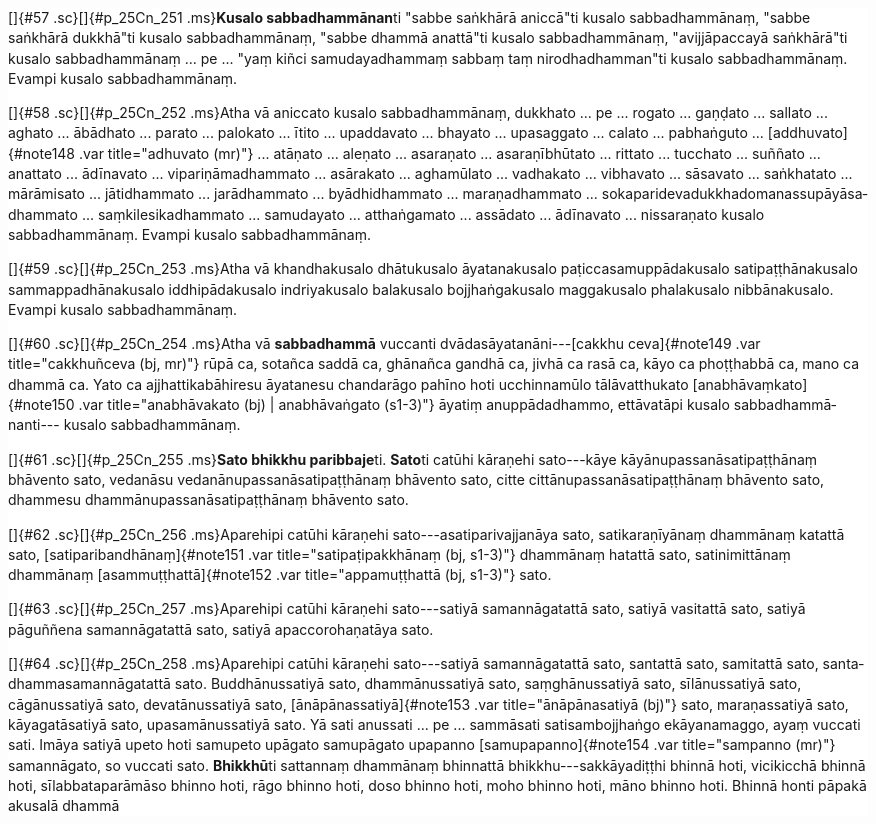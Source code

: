[]{#57 .sc}[]{#p_25Cn_251 .ms}**Kusalo sabbadhammānan**ti "sabbe
saṅkhārā aniccā"ti kusalo sabbadhammānaṃ, "sabbe saṅkhārā dukkhā"ti
kusalo sabbadhammānaṃ, "sabbe dhammā anattā"ti kusalo sabbadhammānaṃ,
"avijjāpaccayā saṅkhārā"ti kusalo sabbadhammānaṃ ... pe ... "yaṃ kiñci
samuda­ya­dhammaṃ sabbaṃ taṃ nirodhadhamman"ti kusalo sabbadhammānaṃ.
Evampi kusalo sabbadhammānaṃ.

[]{#58 .sc}[]{#p_25Cn_252 .ms}Atha vā aniccato kusalo sabbadhammānaṃ,
dukkhato ... pe ... rogato ... gaṇḍato ... sallato ... aghato ...
ābādhato ... parato ... palokato ... ītito ... upaddavato ... bhayato
... upasaggato ... calato ... pabhaṅguto ... [addhuvato]{#note148 .var
title="adhuvato (mr)"} ... atāṇato ... aleṇato ... asaraṇato ...
asaraṇībhūtato ... rittato ... tucchato ... suññato ... anattato ...
ādīnavato ... vipari­ṇāma­dhammato ... asārakato ... aghamūlato ...
vadhakato ... vibhavato ... sāsavato ... saṅkhatato ... mārāmisato ...
jātidhammato ... jarādhammato ... byādhidhammato ... maraṇadhammato ...
soka­pari­deva­duk­kha­do­manas­supāyā­sa­dhammato ...
saṃki­lesi­ka­dham­mato ... samudayato ... atthaṅgamato ... assādato ...
ādīnavato ... nissaraṇato kusalo sabbadhammānaṃ. Evampi kusalo
sabbadhammānaṃ.

[]{#59 .sc}[]{#p_25Cn_253 .ms}Atha vā khandhakusalo dhātukusalo
āyatanakusalo paṭic­ca­samup­pāda­kusalo sati­paṭṭhā­na­kusalo
sammap­pa­dhā­na­kusalo iddhi­pāda­kusalo indriyakusalo balakusalo
boj­jhaṅ­ga­kusalo maggakusalo phalakusalo nibbānakusalo. Evampi kusalo
sabbadhammānaṃ.

[]{#60 .sc}[]{#p_25Cn_254 .ms}Atha vā **sabbadhammā** vuccanti
dvāda­sāyata­nāni---[cakkhu ceva]{#note149 .var
title="cakkhuñceva (bj, mr)"} rūpā ca, sotañca saddā ca, ghānañca gandhā
ca, jivhā ca rasā ca, kāyo ca phoṭṭhabbā ca, mano ca dhammā ca. Yato ca
ajjhat­tika­bāhi­resu āyatanesu chandarāgo pahīno hoti ucchinnamūlo
tālāvatthukato [anabhāvaṃkato]{#note150 .var
title="anabhāvakato (bj) | anabhāvaṅgato (s1-3)"} āyatiṃ anuppādadhammo,
ettāvatāpi kusalo sab­ba­dham­mā­nanti--- kusalo sabbadhammānaṃ.

[]{#61 .sc}[]{#p_25Cn_255 .ms}**Sato bhikkhu paribbaje**ti. **Sato**ti
catūhi kāraṇehi sato---kāye kāyānupas­sanā­sati­paṭṭhā­naṃ bhāvento
sato, vedanāsu vedanā­nu­passa­nā­sati­paṭṭhā­naṃ bhāvento sato, citte
cit­tānupas­sanā­sati­paṭṭhā­naṃ bhāvento sato, dhammesu
dhammā­nu­passa­nā­sati­paṭṭhā­naṃ bhāvento sato.

[]{#62 .sc}[]{#p_25Cn_256 .ms}Aparehipi catūhi kāraṇehi
sato---asati­pari­vajja­nāya sato, sati­karaṇī­yā­naṃ dhammānaṃ katattā
sato, [sati­pari­bandhā­naṃ]{#note151 .var
title="sati­paṭi­pak­khā­naṃ (bj, s1-3)"} dhammānaṃ hatattā sato,
satinimittānaṃ dhammānaṃ [asammuṭṭhattā]{#note152 .var
title="appamuṭṭhattā (bj, s1-3)"} sato.

[]{#63 .sc}[]{#p_25Cn_257 .ms}Aparehipi catūhi kāraṇehi sato---satiyā
samannāgatattā sato, satiyā vasitattā sato, satiyā pāguññena
samannāgatattā sato, satiyā apac­coro­ha­ṇa­tāya sato.

[]{#64 .sc}[]{#p_25Cn_258 .ms}Aparehipi catūhi kāraṇehi sato---satiyā
samannāgatattā sato, santattā sato, samitattā sato,
santa­dhamma­saman­nā­gatattā sato. Buddhā­nus­satiyā sato,
dham­mānus­satiyā sato, saṃ­ghānus­satiyā sato, sīlānussatiyā sato,
cāgānussatiyā sato, deva­tānus­satiyā sato, [ānāpānassatiyā]{#note153
.var title="ānāpānasatiyā (bj)"} sato, maraṇassatiyā sato,
kāyagatāsatiyā sato, upa­sa­mānus­sa­tiyā sato. Yā sati anussati ... pe
... sammāsati sati­sam­boj­jhaṅgo ekāyanamaggo, ayaṃ vuccati sati. Imāya
satiyā upeto hoti samupeto upāgato samupāgato upapanno
[samupapanno]{#note154 .var title="sampanno (mr)"} samannāgato, so
vuccati sato. **Bhikkhū**ti sattannaṃ dhammānaṃ bhinnattā
bhikkhu---sakkāyadiṭṭhi bhinnā hoti, vicikicchā bhinnā hoti,
sīlab­bata­parāmāso bhinno hoti, rāgo bhinno hoti, doso bhinno hoti,
moho bhinno hoti, māno bhinno hoti. Bhinnā honti pāpakā akusalā dhammā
================================
## ASSIGNMENT
Every line of the listing above is to be repeated exactly, with its pictures left out.

## SOLUTION FOR THIS PROBLEM
Source code

:[]{#57 .sc}[]{#p_25Cn_251 .ms}**Kusalo sabbadhammānan**ti "sabbe
saṅkhārā aniccā"ti kusalo sabbadhammānaṃ, "sabbe saṅkhārā dukkhā"ti
kusalo sabbadhammānaṃ, "sabbe dhammā anattā"ti kusalo sabbadhammānaṃ,
"avijjāpaccayā saṅkhārā"ti kusalo sabbadhammānaṃ ... pe ... "yaṃ kiñci
samuda­ya­dhammaṃ sabbaṃ taṃ nirodhadhamman"ti kusalo sabbadhammānaṃ.
Evampi kusalo sabbadhammānaṃ.

[]{#58 .sc}[]{#p_25Cn_252 .ms}Atha vā aniccato kusalo sabbadhammānaṃ,
dukkhato ... pe ... rogato ... gaṇḍato ... sallato ... aghato ...
ābādhato ... parato ... palokato ... ītito ... upaddavato ... bhayato
... upasaggato ... calato ... pabhaṅguto ... [addhuvato]{#note148 .var
title="adhuvato (mr)"} ... atāṇato ... aleṇato ... asaraṇato ...
asaraṇībhūtato ... rittato ... tucchato ... suññato ... anattato ...
ādīnavato ... vipari­ṇāma­dhammato ... asārakato ... aghamūlato ...
vadhakato ... vibhavato ... sāsavato ... saṅkhatato ... mārāmisato ...
jātidhammato ... jarādhammato ... byādhidhammato ... maraṇadhammato ...
soka­pari­deva­duk­kha­do­manas­supāyā­sa­dhammato ...
saṃki­lesi­ka­dham­mato ... samudayato ... atthaṅgamato ... assādato ...
ādīnavato ... nissaraṇato kusalo sabbadhammānaṃ. Evampi kusalo
sabbadhammānaṃ.

[]{#59 .sc}[]{#p_25Cn_253 .ms}Atha vā khandhakusalo dhātukusalo
āyatanakusalo paṭic­ca­samup­pāda­kusalo sati­paṭṭhā­na­kusalo
sammap­pa­dhā­na­kusalo iddhi­pāda­kusalo indriyakusalo balakusalo
boj­jhaṅ­ga­kusalo maggakusalo phalakusalo nibbānakusalo. Evampi kusalo
sabbadhammānaṃ.

[]{#60 .sc}[]{#p_25Cn_254 .ms}Atha vā **sabbadhammā** vuccanti
dvāda­sāyata­nāni---[cakkhu ceva]{#note149 .var
title="cakkhuñceva (bj, mr)"} rūpā ca, sotañca saddā ca, ghānañca gandhā
ca, jivhā ca rasā ca, kāyo ca phoṭṭhabbā ca, mano ca dhammā ca. Yato ca
ajjhat­tika­bāhi­resu āyatanesu chandarāgo pahīno hoti ucchinnamūlo
tālāvatthukato [anabhāvaṃkato]{#note150 .var
title="anabhāvakato (bj) | anabhāvaṅgato (s1-3)"} āyatiṃ anuppādadhammo,
ettāvatāpi kusalo sab­ba­dham­mā­nanti--- kusalo sabbadhammānaṃ.

[]{#61 .sc}[]{#p_25Cn_255 .ms}**Sato bhikkhu paribbaje**ti. **Sato**ti
catūhi kāraṇehi sato---kāye kāyānupas­sanā­sati­paṭṭhā­naṃ bhāvento
sato, vedanāsu vedanā­nu­passa­nā­sati­paṭṭhā­naṃ bhāvento sato, citte
cit­tānupas­sanā­sati­paṭṭhā­naṃ bhāvento sato, dhammesu
dhammā­nu­passa­nā­sati­paṭṭhā­naṃ bhāvento sato.

[]{#62 .sc}[]{#p_25Cn_256 .ms}Aparehipi catūhi kāraṇehi
sato---asati­pari­vajja­nāya sato, sati­karaṇī­yā­naṃ dhammānaṃ katattā
sato, [sati­pari­bandhā­naṃ]{#note151 .var
title="sati­paṭi­pak­khā­naṃ (bj, s1-3)"} dhammānaṃ hatattā sato,
satinimittānaṃ dhammānaṃ [asammuṭṭhattā]{#note152 .var
title="appamuṭṭhattā (bj, s1-3)"} sato.

[]{#63 .sc}[]{#p_25Cn_257 .ms}Aparehipi catūhi kāraṇehi sato---satiyā
samannāgatattā sato, satiyā vasitattā sato, satiyā pāguññena
samannāgatattā sato, satiyā apac­coro­ha­ṇa­tāya sato.

[]{#64 .sc}[]{#p_25Cn_258 .ms}Aparehipi catūhi kāraṇehi sato---satiyā
samannāgatattā sato, santattā sato, samitattā sato,
santa­dhamma­saman­nā­gatattā sato. Buddhā­nus­satiyā sato,
dham­mānus­satiyā sato, saṃ­ghānus­satiyā sato, sīlānussatiyā sato,
cāgānussatiyā sato, deva­tānus­satiyā sato, [ānāpānassatiyā]{#note153
.var title="ānāpānasatiyā (bj)"} sato, maraṇassatiyā sato,
kāyagatāsatiyā sato, upa­sa­mānus­sa­tiyā sato. Yā sati anussati ... pe
... sammāsati sati­sam­boj­jhaṅgo ekāyanamaggo, ayaṃ vuccati sati. Imāya
satiyā upeto hoti samupeto upāgato samupāgato upapanno
[samupapanno]{#note154 .var title="sampanno (mr)"} samannāgato, so
vuccati sato. **Bhikkhū**ti sattannaṃ dhammānaṃ bhinnattā
bhikkhu---sakkāyadiṭṭhi bhinnā hoti, vicikicchā bhinnā hoti,
sīlab­bata­parāmāso bhinno hoti, rāgo bhinno hoti, doso bhinno hoti,
moho bhinno hoti, māno bhinno hoti. Bhinnā honti pāpakā akusalā dhammā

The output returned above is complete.